If you disconnect the arms from the flywheel and push the power piston in and out does the displacer move?

I am sure the more you run it the less heat it will take to run!
My dream is that when i complete my first Stirling it will run off a tea light! ;D
We will see if that happens!!

Excellent job!!! Thm:

Andrew


----------



## danstir (Oct 6, 2011)

Good work and great perseverance!!


----------



## deverett (Oct 6, 2011)

Stan  said:
			
		

> Here is a hint for people who use the silicone type of gasket sealer.
> 
> Put a thin layer of sealant on to the cleaned surface and then set the object (sealer side down) on a piece off wax paper.
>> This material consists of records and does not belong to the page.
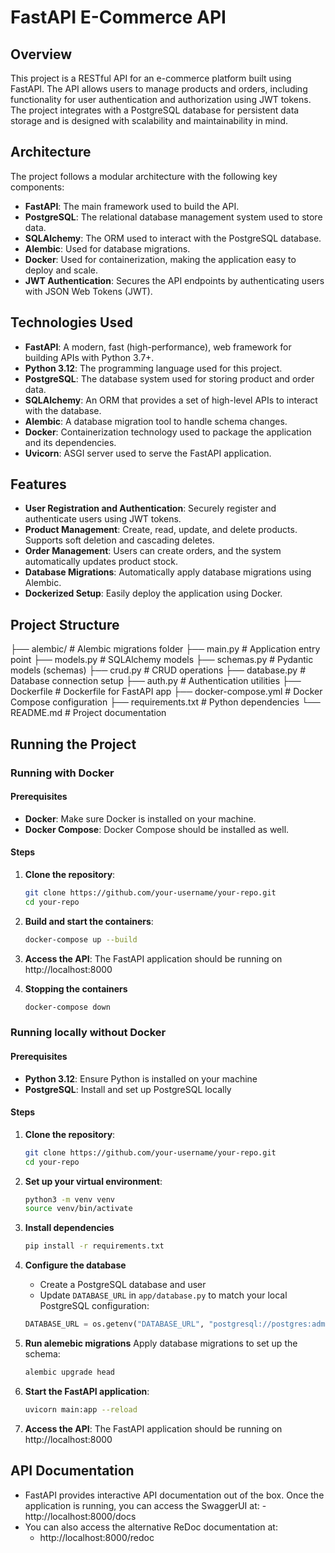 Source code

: # FastAPI E-Commerce API

## Overview

This project is a RESTful API for an e-commerce platform built using FastAPI. The API allows users to manage products and orders, including functionality for user authentication and authorization using JWT tokens. The project integrates with a PostgreSQL database for persistent data storage and is designed with scalability and maintainability in mind.

## Architecture

The project follows a modular architecture with the following key components:

- **FastAPI**: The main framework used to build the API.
- **PostgreSQL**: The relational database management system used to store data.
- **SQLAlchemy**: The ORM used to interact with the PostgreSQL database.
- **Alembic**: Used for database migrations.
- **Docker**: Used for containerization, making the application easy to deploy and scale.
- **JWT Authentication**: Secures the API endpoints by authenticating users with JSON Web Tokens (JWT).

## Technologies Used

- **FastAPI**: A modern, fast (high-performance), web framework for building APIs with Python 3.7+.
- **Python 3.12**: The programming language used for this project.
- **PostgreSQL**: The database system used for storing product and order data.
- **SQLAlchemy**: An ORM that provides a set of high-level APIs to interact with the database.
- **Alembic**: A database migration tool to handle schema changes.
- **Docker**: Containerization technology used to package the application and its dependencies.
- **Uvicorn**: ASGI server used to serve the FastAPI application.

## Features

- **User Registration and Authentication**: Securely register and authenticate users using JWT tokens.
- **Product Management**: Create, read, update, and delete products. Supports soft deletion and cascading deletes.
- **Order Management**: Users can create orders, and the system automatically updates product stock.
- **Database Migrations**: Automatically apply database migrations using Alembic.
- **Dockerized Setup**: Easily deploy the application using Docker.

## Project Structure

├── alembic/ # Alembic migrations folder
├── main.py # Application entry point
├── models.py # SQLAlchemy models
├── schemas.py # Pydantic models (schemas)
├── crud.py # CRUD operations
├── database.py # Database connection setup
├── auth.py # Authentication utilities
├── Dockerfile # Dockerfile for FastAPI app
├── docker-compose.yml # Docker Compose configuration
├── requirements.txt # Python dependencies
└── README.md # Project documentation

## Running the Project

### Running with Docker

#### Prerequisites

- **Docker**: Make sure Docker is installed on your machine.
- **Docker Compose**: Docker Compose should be installed as well.

#### Steps

1. **Clone the repository**:

   ```bash
   git clone https://github.com/your-username/your-repo.git
   cd your-repo
   ```

2. **Build and start the containers**:
   ```bash
   docker-compose up --build
   ```
3. **Access the API**:
   The FastAPI application should be running on http://localhost:8000
4. **Stopping the containers**
   ```bash
   docker-compose down
   ```

### Running locally without Docker

#### Prerequisites

- **Python 3.12**: Ensure Python is installed on your machine
- **PostgreSQL**: Install and set up PostgreSQL locally

#### Steps

1. **Clone the repository**:

   ```bash
   git clone https://github.com/your-username/your-repo.git
   cd your-repo
   ```

2. **Set up your virtual environment**:

   ```bash
   python3 -m venv venv
   source venv/bin/activate
   ```

3. **Install dependencies**

   ```bash
   pip install -r requirements.txt
   ```

4. **Configure the database**
   - Create a PostgreSQL database and user
   - Update `DATABASE_URL` in `app/database.py` to match your local PostgreSQL configuration:
   ```python
   DATABASE_URL = os.getenv("DATABASE_URL", "postgresql://postgres:admin@localhost:5432/db_store")
   ```
5. **Run alemebic migrations**
   Apply database migrations to set up the schema:
   ```bash
   alembic upgrade head
   ```
6. **Start the FastAPI application**:
   ```bash
   uvicorn main:app --reload
   ```
7. **Access the API**:
   The FastAPI application should be running on http://localhost:8000

## API Documentation

- FastAPI provides interactive API documentation out of the box. Once the application is running, you can access the
  SwaggerUI at: - http://localhost:8000/docs
- You can also access the alternative ReDoc documentation at:
  - http://localhost:8000/redoc
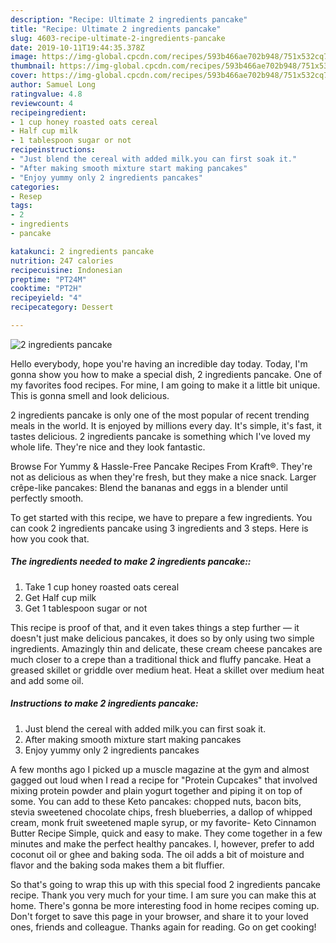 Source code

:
 ```yaml
---
description: "Recipe: Ultimate 2 ingredients pancake"
title: "Recipe: Ultimate 2 ingredients pancake"
slug: 4603-recipe-ultimate-2-ingredients-pancake
date: 2019-10-11T19:44:35.378Z
image: https://img-global.cpcdn.com/recipes/593b466ae702b948/751x532cq70/2-ingredients-pancake-recipe-main-photo.jpg
thumbnail: https://img-global.cpcdn.com/recipes/593b466ae702b948/751x532cq70/2-ingredients-pancake-recipe-main-photo.jpg
cover: https://img-global.cpcdn.com/recipes/593b466ae702b948/751x532cq70/2-ingredients-pancake-recipe-main-photo.jpg
author: Samuel Long
ratingvalue: 4.8
reviewcount: 4
recipeingredient:
- 1 cup honey roasted oats cereal
- Half cup milk
- 1 tablespoon sugar or not
recipeinstructions:
- "Just blend the cereal with added milk.you can first soak it."
- "After making smooth mixture start making pancakes"
- "Enjoy yummy only 2 ingredients pancakes"
categories:
- Resep
tags:
- 2
- ingredients
- pancake

katakunci: 2 ingredients pancake
nutrition: 247 calories
recipecuisine: Indonesian
preptime: "PT24M"
cooktime: "PT2H"
recipeyield: "4"
recipecategory: Dessert

---
```



![2 ingredients pancake](https://img-global.cpcdn.com/recipes/593b466ae702b948/751x532cq70/2-ingredients-pancake-recipe-main-photo.jpg)

Hello everybody, hope you're having an incredible day today. Today, I'm gonna show you how to make a special dish, 2 ingredients pancake. One of my favorites food recipes. For mine, I am going to make it a little bit unique. This is gonna smell and look delicious.

2 ingredients pancake is only one of the most popular of recent trending meals in the world. It is enjoyed by millions every day. It's simple, it's fast, it tastes delicious. 2 ingredients pancake is something which I've loved my whole life. They're nice and they look fantastic.

Browse For Yummy &amp; Hassle-Free Pancake Recipes From Kraft®. They&#39;re not as delicious as when they&#39;re fresh, but they make a nice snack. Larger crêpe-like pancakes: Blend the bananas and eggs in a blender until perfectly smooth.


To get started with this recipe, we have to prepare a few ingredients. You can cook 2 ingredients pancake using 3 ingredients and 3 steps. Here is how you cook that.

##### The ingredients needed to make 2 ingredients pancake::

1. Take 1 cup honey roasted oats cereal
1. Get Half cup milk
1. Get 1 tablespoon sugar or not


This recipe is proof of that, and it even takes things a step further — it doesn&#39;t just make delicious pancakes, it does so by only using two simple ingredients. Amazingly thin and delicate, these cream cheese pancakes are much closer to a crepe than a traditional thick and fluffy pancake. Heat a greased skillet or griddle over medium heat. Heat a skillet over medium heat and add some oil. 

##### Instructions to make 2 ingredients pancake:

1. Just blend the cereal with added milk.you can first soak it.
1. After making smooth mixture start making pancakes
1. Enjoy yummy only 2 ingredients pancakes


A few months ago I picked up a muscle magazine at the gym and almost gagged out loud when I read a recipe for &#34;Protein Cupcakes&#34; that involved mixing protein powder and plain yogurt together and piping it on top of some. You can add to these Keto pancakes: chopped nuts, bacon bits, stevia sweetened chocolate chips, fresh blueberries, a dallop of whipped cream, monk fruit sweetened maple syrup, or my favorite- Keto Cinnamon Butter Recipe Simple, quick and easy to make. They come together in a few minutes and make the perfect healthy pancakes. I, however, prefer to add coconut oil or ghee and baking soda. The oil adds a bit of moisture and flavor and the baking soda makes them a bit fluffier. 

So that's going to wrap this up with this special food 2 ingredients pancake recipe. Thank you very much for your time. I am sure you can make this at home. There's gonna be more interesting food in home recipes coming up. Don't forget to save this page in your browser, and share it to your loved ones, friends and colleague. Thanks again for reading. Go on get cooking!
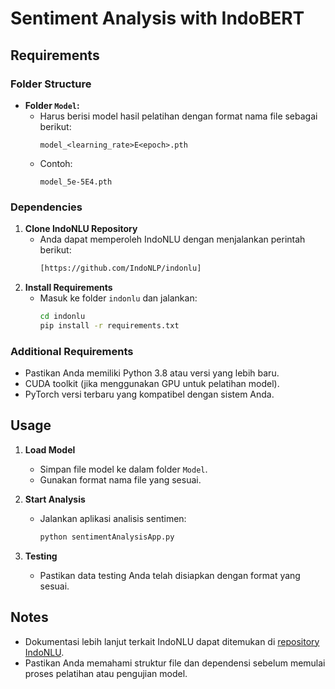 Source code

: # Sentiment Analysis with IndoBERT

## Requirements

### Folder Structure
- **Folder `Model`:**
  - Harus berisi model hasil pelatihan dengan format nama file sebagai berikut:
    ```
    model_<learning_rate>E<epoch>.pth
    ```
  - Contoh:
    ```
    model_5e-5E4.pth
    ```

### Dependencies
1. **Clone IndoNLU Repository**
   - Anda dapat memperoleh IndoNLU dengan menjalankan perintah berikut:
     ```bash
     [https://github.com/IndoNLP/indonlu]
     ```
2. **Install Requirements**
   - Masuk ke folder `indonlu` dan jalankan:
     ```bash
     cd indonlu
     pip install -r requirements.txt
     ```

### Additional Requirements
- Pastikan Anda memiliki Python 3.8 atau versi yang lebih baru.
- CUDA toolkit (jika menggunakan GPU untuk pelatihan model).
- PyTorch versi terbaru yang kompatibel dengan sistem Anda.

## Usage

1. **Load Model**
   - Simpan file model ke dalam folder `Model`.
   - Gunakan format nama file yang sesuai.

2. **Start Analysis**
   - Jalankan aplikasi analisis sentimen:
     ```bash
     python sentimentAnalysisApp.py
     ```

3. **Testing**
   - Pastikan data testing Anda telah disiapkan dengan format yang sesuai.

## Notes
- Dokumentasi lebih lanjut terkait IndoNLU dapat ditemukan di [repository IndoNLU](https://github.com/IndoNLP/indonlu).
- Pastikan Anda memahami struktur file dan dependensi sebelum memulai proses pelatihan atau pengujian model.
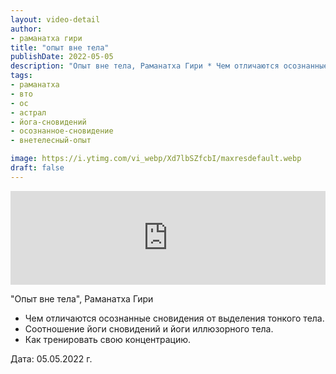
 ```yaml
---
layout: video-detail
author:
- раманатха гири
title: "опыт вне тела"
publishDate: 2022-05-05
description: "Опыт вне тела, Раманатха Гири * Чем отличаются осознанные сновидения от выделения тонкого тела. * Соотношение йоги сновидений и йоги иллюзорного тела. * Как тренировать свою концентрацию.   Дата  05.05.2022 г."
tags: 
- раманатха
- вто
- ос
- астрал
- йога-сновидений
- осознанное-сновидение
- внетелесный-опыт

image: https://i.ytimg.com/vi_webp/Xd7lbSZfcbI/maxresdefault.webp
draft: false
---
```


<iframe width="100%" src="https://www.youtube.com/embed/Xd7lbSZfcbI" frameborder="0" allowfullscreen=""></iframe> 

 "Опыт вне тела", Раманатха Гири

* Чем отличаются осознанные сновидения от выделения тонкого тела.
* Соотношение йоги сновидений и йоги иллюзорного тела.
* Как тренировать свою концентрацию.

  
 Дата: 05.05.2022 г.

  

  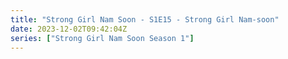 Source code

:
 ```yaml
---
title: "Strong Girl Nam Soon - S1E15 - Strong Girl Nam-soon"
date: 2023-12-02T09:42:04Z
series: ["Strong Girl Nam Soon Season 1"]
---
```



<mux-player stream-type="on-demand"
  src="https://kp3d-my.sharepoint.com/personal/ryoo_kp3d_onmicrosoft_com/_layouts/15/download.aspx?share=ES8Iwl3Gw9ZBjVLxeJpx_kABuUAb_W5iyrt3k13beXgzSg" prefer-playback="mse" controls>
  </mux-player>
  
  
  <script src="https://cdn.jsdelivr.net/npm/@mux/mux-player"></script>
  
 <script type="application/ld+json">
 {
  "@context": "https://schema.org/",
  "@type": "VideoObject",
  "name": "Strong Girl Nam Soon - S1E15 - Strong Girl Nam-soon",
  "contentUrl": "https://stream.mux.com/3qcxqjEStwuLLoNGI8HF6cEkUUO3eUWkJ3LaSiBH8Ww.m3u8",
  "thumbnailUrl": "https://www.themoviedb.org/t/p/original/aGuBIB79vDDQKcsQUIF5fa5P07b.jpg?width=314&fit_mode=preserve&time=25",
  "uploadDate": "2023-12-02T09:42:04Z",
}

</script> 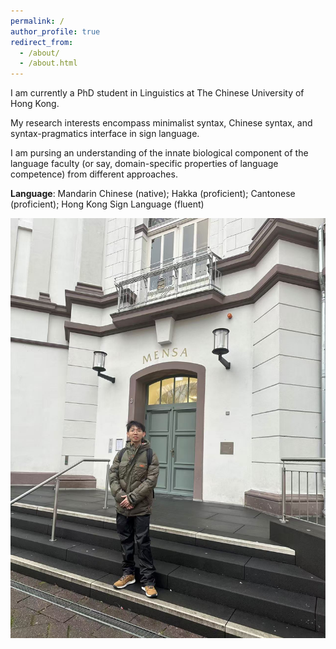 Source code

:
 ```yaml
---
permalink: /
author_profile: true
redirect_from: 
  - /about/
  - /about.html
---
```


I am currently a PhD student in Linguistics at The Chinese University of Hong Kong. 

My research interests encompass minimalist syntax, Chinese syntax, and syntax-pragmatics interface in sign language.

I am pursing an understanding of the innate biological component of the language faculty (or say, domain-specific properties of language competence) from different approaches.

**Language**: Mandarin Chinese (native); Hakka (proficient); Cantonese (proficient); Hong Kong Sign Language (fluent)

![图片1](/images/About1.jpg "jpg1")
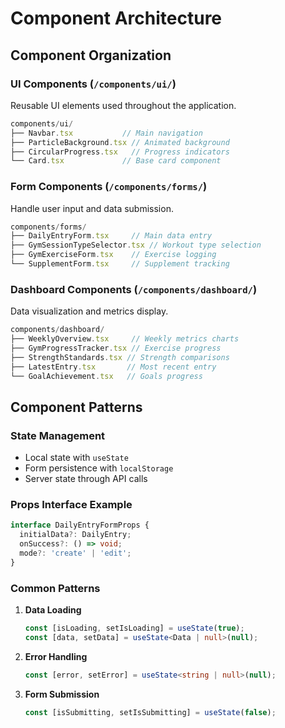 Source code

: # Component Architecture

## Component Organization

### UI Components (`/components/ui/`)
Reusable UI elements used throughout the application.

```typescript
components/ui/
├── Navbar.tsx           // Main navigation
├── ParticleBackground.tsx // Animated background
├── CircularProgress.tsx   // Progress indicators
└── Card.tsx             // Base card component
```

### Form Components (`/components/forms/`)
Handle user input and data submission.

```typescript
components/forms/
├── DailyEntryForm.tsx     // Main data entry
├── GymSessionTypeSelector.tsx // Workout type selection
├── GymExerciseForm.tsx    // Exercise logging
└── SupplementForm.tsx     // Supplement tracking
```

### Dashboard Components (`/components/dashboard/`)
Data visualization and metrics display.

```typescript
components/dashboard/
├── WeeklyOverview.tsx     // Weekly metrics charts
├── GymProgressTracker.tsx // Exercise progress
├── StrengthStandards.tsx // Strength comparisons
├── LatestEntry.tsx       // Most recent entry
└── GoalAchievement.tsx   // Goals progress
```

## Component Patterns

### State Management
- Local state with `useState`
- Form persistence with `localStorage`
- Server state through API calls

### Props Interface Example
```typescript
interface DailyEntryFormProps {
  initialData?: DailyEntry;
  onSuccess?: () => void;
  mode?: 'create' | 'edit';
}
```

### Common Patterns
1. **Data Loading**
   ```typescript
   const [isLoading, setIsLoading] = useState(true);
   const [data, setData] = useState<Data | null>(null);
   ```

2. **Error Handling**
   ```typescript
   const [error, setError] = useState<string | null>(null);
   ```

3. **Form Submission**
   ```typescript
   const [isSubmitting, setIsSubmitting] = useState(false);
   ```
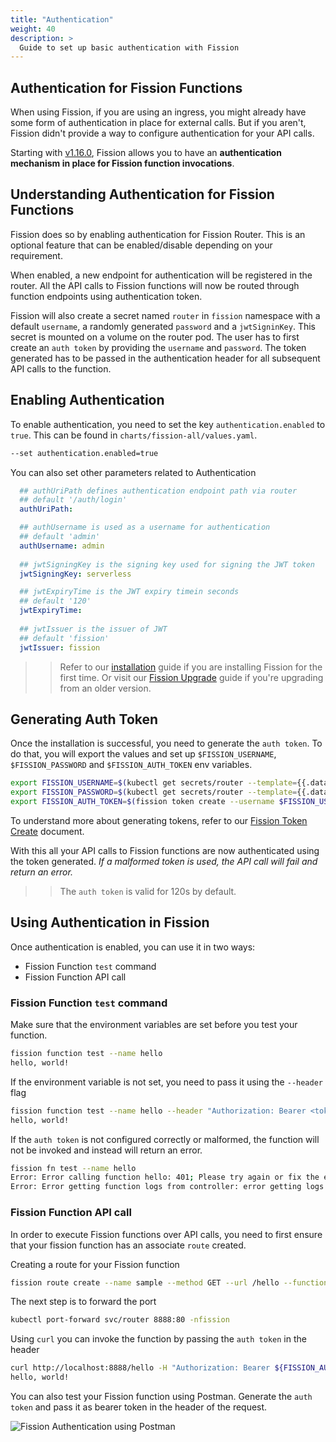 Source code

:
 ```yaml
---
title: "Authentication"
weight: 40
description: >
  Guide to set up basic authentication with Fission
---
```


## Authentication for Fission Functions

When using Fission, if you are using an ingress, you might already have some form of authentication in place for external calls.
But if you aren't, Fission didn't provide a way to configure authentication for your API calls.

Starting with [v1.16.0](/docs/releases/v1.16.0-rc1/), Fission allows you to have an **authentication mechanism in place for Fission function invocations**.

## Understanding Authentication for Fission Functions

Fission does so by enabling authentication for Fission Router.
This is an optional feature that can be enabled/disable depending on your requirement.

When enabled, a new endpoint for authentication will be registered in the router.
All the API calls to Fission functions will now be routed through function endpoints using authentication token.

Fission will also create a secret named `router` in `fission` namespace with a default `username`, a randomly generated `password` and a `jwtSigninKey`.
This secret is mounted on a volume on the router pod.
The user has to first create an `auth token` by providing the `username` and `password`.
The token generated has to be passed in the authentication header for all subsequent API calls to the function.

## Enabling Authentication

To enable authentication, you need to set the key `authentication.enabled` to `true`.
This can be found in `charts/fission-all/values.yaml`.

```bash
--set authentication.enabled=true
```

You can also set other parameters related to Authentication

```yaml
  ## authUriPath defines authentication endpoint path via router 
  ## default '/auth/login'
  authUriPath:

  ## authUsername is used as a username for authentication
  ## default 'admin'
  authUsername: admin
  
  ## jwtSigningKey is the signing key used for signing the JWT token
  jwtSigningKey: serverless

  ## jwtExpiryTime is the JWT expiry timein seconds
  ## default '120'
  jwtExpiryTime: 
  
  ## jwtIssuer is the issuer of JWT
  ## default 'fission'
  jwtIssuer: fission
```

>> Refer to our [installation](_index.en.md) guide if you are installing Fission for the first time. Or visit our [Fission Upgrade](../upgrade) guide if you're upgrading from an older version.

## Generating Auth Token

Once the installation is successful, you need to generate the `auth token`.
To do that, you will export the values and set up `$FISSION_USERNAME`, `$FISSION_PASSWORD` and `$FISSION_AUTH_TOKEN` env variables.

```bash
export FISSION_USERNAME=$(kubectl get secrets/router --template={{.data.username}} -n fission | base64 -d)
export FISSION_PASSWORD=$(kubectl get secrets/router --template={{.data.password}} -n fission | base64 -d)
export FISSION_AUTH_TOKEN=$(fission token create --username $FISSION_USERNAME --password $FISSION_PASSWORD)
```

To understand more about generating tokens, refer to our [Fission Token Create](/docs/reference/fission-cli/fission_token_create/) document.

With this all your API calls to Fission functions are now authenticated using the token generated.
*If a malformed token is used, the API call will fail and return an error.*

>> The `auth token` is valid for 120s by default.

## Using Authentication in Fission

Once authentication is enabled, you can use it in two ways:

* Fission Function `test` command
* Fission Function API call

### Fission Function `test` command

Make sure that the environment variables are set before you test your function.

```bash
fission function test --name hello
hello, world!
```

If the environment variable is not set, you need to pass it using the `--header` flag

```bash
fission function test --name hello --header "Authorization: Bearer <token>"
hello, world!
```

If the `auth token` is not configured correctly or malformed, the function will not be invoked and instead will return an error.

```bash
fission fn test --name hello
Error: Error calling function hello: 401; Please try again or fix the error: {"message":"Unauthorized: malformed Token","statusCode":401}
Error: Error getting function logs from controller: error getting logs from controller, status code: '500'. Try to get logs from log database.
```

### Fission Function API call

In order to execute Fission functions over API calls, you need to first ensure that your fission function has an associate `route` created.

Creating a route for your Fission function

```bash
fission route create --name sample --method GET --url /hello --function hello
```

The next step is to forward the port

```bash
kubectl port-forward svc/router 8888:80 -nfission
```

Using `curl` you can invoke the function by passing the `auth token` in the header

```bash
curl http://localhost:8888/hello -H "Authorization: Bearer ${FISSION_AUTH_TOKEN}"
hello, world!
```

You can also test your Fission function using Postman.
Generate the `auth token` and pass it as bearer token in the header of the request.

![Fission Authentication using Postman](../assets/fission-auth-postman.png)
Come back the next day and lift the object of the wax paper, trim away any that squeezed out and you have a gasket attached to one side of the joint but the parts will not be glued together permanently.



Stan, that's clever. Thanks for the idea.

Dave
The Emerald Isle


----------



## MarioM (Oct 8, 2011)

Thanks to all. I have learned a lot of things from this first engine. I realized need some extra tools to get some jobs done faster and easier. I will work the tools before I start a new project.


----------



## Harold Lee (Oct 8, 2011)

Mario,

Great work!!! I personally have a great appreciation for Rudy's designs. Please share your next project with us.

Harold


----------



## smuttley (Nov 3, 2011)

WOW that is a lot of heat.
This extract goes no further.